Use the S3 compatibility API when you… Use the native AIS API / CLI when you…
Need drop‑in support for unmodified S3 tools & SDKs (aws, boto3, s3cmd, …) Want cluster‑wide batch jobs (ais etl, ais prefetch, ais copy, ais archive, …)
Rely on an existing S3‑centric workflow or third‑party app Need fine‑grained control‑plane ops (ais cluster, ais bucket props set, node lifecycle)
Accept MD5‑based ETag semantics—even though MD5 is slower and not crypto‑secure Value AIS‑native features: virtual directories, adaptive rate‑limiting, WebSocket ETL, streaming cold‑GET, etc.
Accept that some S3 features (CORS, Website hosting, CloudFront) are not yet implemented Care about advanced list-objects options (to list shards), working with remote clusters, non-S3 buckets)
Are okay with slight performance overhead from the S3‑to‑AIS adaptation layer (MD5 hashing, XML marshaling/translation) Want full Prometheus visibility with AIS‑rich metrics & labels

Table of Contents


Environment assumption – Local Playground

The CLI examples below use localhost:8080, which is the default endpoint when running AIS in the Local Playground.

For other deployment modes (including Kubernetes Playground, Docker Compose, bare-metal cluster, or Kubernetes for production deployments) — replace the host:port with any AIS gateway endpoint.

See Deployment Options and the main project Features list for a broader overview.


Quick Start

Quick start with aws CLI

AWS_EP=http://localhost:8080/s3
aws --endpoint-url "$AWS_EP" s3 mb s3://demo
aws --endpoint-url "$AWS_EP" s3 cp README.md s3://demo/
aws --endpoint-url "$AWS_EP" s3 ls s3://demo
# Expected output:
# 2023-05-14 14:25     10493   s3://demo/README.md

Quick start with s3cmd

One‑liner (HTTP):

s3cmd put README.md s3://demo \
  --no-ssl \
  --host=localhost:8080/s3 \
  --host-bucket="localhost:8080/s3/%(bucket)"

# Expected output:
# upload: 'README.md' -> 's3://demo/README.md' [1 of 1]
# 10493 of 10493   100% in    0s     4.20 MB/s  done

Tip — use a cluster‑specific .s3cfg so you can drop the --host* flags. See the Example .s3cfg section below.


Configuring Clients

Finding the AIS endpoint

Choose any gateway’s host:port and append /s3, e.g. 10.10.0.1:51080/s3. All gateways accept reads and writes, so you can connect to any of them.

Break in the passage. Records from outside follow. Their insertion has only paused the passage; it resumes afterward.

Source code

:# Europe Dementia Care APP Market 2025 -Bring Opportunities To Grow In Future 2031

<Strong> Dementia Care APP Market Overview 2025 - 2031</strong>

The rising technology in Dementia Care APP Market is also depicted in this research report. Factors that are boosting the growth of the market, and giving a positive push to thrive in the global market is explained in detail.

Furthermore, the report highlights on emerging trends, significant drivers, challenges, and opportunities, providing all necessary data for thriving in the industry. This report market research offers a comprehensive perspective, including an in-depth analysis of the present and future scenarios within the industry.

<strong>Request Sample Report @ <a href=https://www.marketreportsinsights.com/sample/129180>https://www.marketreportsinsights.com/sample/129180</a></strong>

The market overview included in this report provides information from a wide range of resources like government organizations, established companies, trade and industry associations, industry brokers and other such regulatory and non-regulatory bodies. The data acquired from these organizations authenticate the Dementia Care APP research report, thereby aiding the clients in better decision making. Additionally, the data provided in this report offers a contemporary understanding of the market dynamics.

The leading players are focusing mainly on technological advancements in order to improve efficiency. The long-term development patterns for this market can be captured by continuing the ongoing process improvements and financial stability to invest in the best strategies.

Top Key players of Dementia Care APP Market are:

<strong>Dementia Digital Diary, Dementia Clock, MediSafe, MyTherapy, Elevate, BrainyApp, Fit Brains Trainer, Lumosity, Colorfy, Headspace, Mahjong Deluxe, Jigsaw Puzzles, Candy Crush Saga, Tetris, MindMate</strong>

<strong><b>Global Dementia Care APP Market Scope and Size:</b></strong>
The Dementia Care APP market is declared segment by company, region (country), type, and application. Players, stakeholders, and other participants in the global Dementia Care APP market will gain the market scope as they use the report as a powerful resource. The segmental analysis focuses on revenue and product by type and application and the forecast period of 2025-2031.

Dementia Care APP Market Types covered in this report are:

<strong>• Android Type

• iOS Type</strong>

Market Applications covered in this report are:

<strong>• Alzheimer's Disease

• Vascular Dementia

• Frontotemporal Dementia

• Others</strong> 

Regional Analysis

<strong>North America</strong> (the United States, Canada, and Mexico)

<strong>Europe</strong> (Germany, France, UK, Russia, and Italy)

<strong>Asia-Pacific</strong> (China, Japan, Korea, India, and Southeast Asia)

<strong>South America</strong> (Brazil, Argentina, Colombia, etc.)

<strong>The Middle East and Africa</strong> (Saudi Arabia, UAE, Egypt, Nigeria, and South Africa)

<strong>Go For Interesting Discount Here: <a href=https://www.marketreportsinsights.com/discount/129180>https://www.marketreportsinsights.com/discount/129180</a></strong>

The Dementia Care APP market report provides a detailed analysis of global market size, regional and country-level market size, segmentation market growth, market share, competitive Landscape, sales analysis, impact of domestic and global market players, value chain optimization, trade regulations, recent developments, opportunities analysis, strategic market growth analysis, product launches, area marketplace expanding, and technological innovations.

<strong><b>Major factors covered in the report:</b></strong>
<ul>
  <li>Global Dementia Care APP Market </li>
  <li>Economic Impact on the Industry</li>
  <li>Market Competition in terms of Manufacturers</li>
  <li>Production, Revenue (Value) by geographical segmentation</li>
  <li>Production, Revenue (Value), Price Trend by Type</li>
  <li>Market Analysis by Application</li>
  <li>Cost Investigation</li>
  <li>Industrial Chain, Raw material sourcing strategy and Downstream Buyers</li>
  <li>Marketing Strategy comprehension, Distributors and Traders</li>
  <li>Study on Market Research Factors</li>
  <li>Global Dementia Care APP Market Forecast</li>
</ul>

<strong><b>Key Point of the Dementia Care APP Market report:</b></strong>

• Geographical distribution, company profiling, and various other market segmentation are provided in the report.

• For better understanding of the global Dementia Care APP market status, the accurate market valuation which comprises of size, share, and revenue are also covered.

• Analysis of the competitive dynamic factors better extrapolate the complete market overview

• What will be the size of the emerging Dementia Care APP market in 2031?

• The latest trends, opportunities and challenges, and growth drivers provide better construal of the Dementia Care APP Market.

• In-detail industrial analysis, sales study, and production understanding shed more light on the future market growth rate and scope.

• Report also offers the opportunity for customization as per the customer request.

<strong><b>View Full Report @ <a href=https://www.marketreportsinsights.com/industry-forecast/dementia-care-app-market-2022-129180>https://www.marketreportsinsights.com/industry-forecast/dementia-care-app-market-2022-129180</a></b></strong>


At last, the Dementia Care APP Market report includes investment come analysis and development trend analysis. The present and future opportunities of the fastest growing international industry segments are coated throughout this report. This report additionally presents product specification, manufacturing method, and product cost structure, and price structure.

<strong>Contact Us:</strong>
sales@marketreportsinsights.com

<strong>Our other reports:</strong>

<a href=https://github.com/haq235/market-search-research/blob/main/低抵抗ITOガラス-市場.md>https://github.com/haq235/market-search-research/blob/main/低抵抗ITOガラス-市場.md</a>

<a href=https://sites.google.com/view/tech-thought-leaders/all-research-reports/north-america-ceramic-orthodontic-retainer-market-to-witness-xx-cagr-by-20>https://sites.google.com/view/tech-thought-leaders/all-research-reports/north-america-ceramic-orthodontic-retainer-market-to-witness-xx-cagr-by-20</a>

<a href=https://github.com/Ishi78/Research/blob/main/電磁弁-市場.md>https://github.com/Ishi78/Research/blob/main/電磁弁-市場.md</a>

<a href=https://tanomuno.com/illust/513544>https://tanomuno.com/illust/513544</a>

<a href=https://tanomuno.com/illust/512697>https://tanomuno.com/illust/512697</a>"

In fact, AIS gateways are completely equivalent, API-wise.


Checksum considerations

Amazon S3’s ETag is MD5 (or a multipart hash); AIS defaults to xxhash for better performance. To avoid client mismatch warnings, set MD5 per bucket:

ais bucket props set ais://demo checksum.type=md5      # per bucket
# OR cluster‑wide default
ais config cluster checksum.type=md5

Setting the checksum type to MD5 ensures compatibility with S3 clients that validate checksums, though it comes with a minor performance cost compared to xxhash.


HTTPS vs HTTP

Enable TLS in ais.json (net.http.use_https=true) or pass --no-ssl/--insecure flags when using tools. By default, AIS uses HTTP, while many S3 clients expect HTTPS.


Using s3cmd with AIS

Interactive s3cmd --configure transcript

$ s3cmd --configure
Enter new values or accept defaults in brackets with Enter.
Access Key: FAKEKEY
Secret Key: FakeSecret
Default Region [US]:
Use HTTPS protocol [Yes]: n
HTTP Proxy server name:
New settings:
  Access Key: FAKEKEY
  Secret Key: FAKESECRET
  Region: US
  Use HTTPS protocol: False
  HTTP Proxy server name:

Test access with supplied credentials? [Y/n] y
Please wait, attempting to list buckets...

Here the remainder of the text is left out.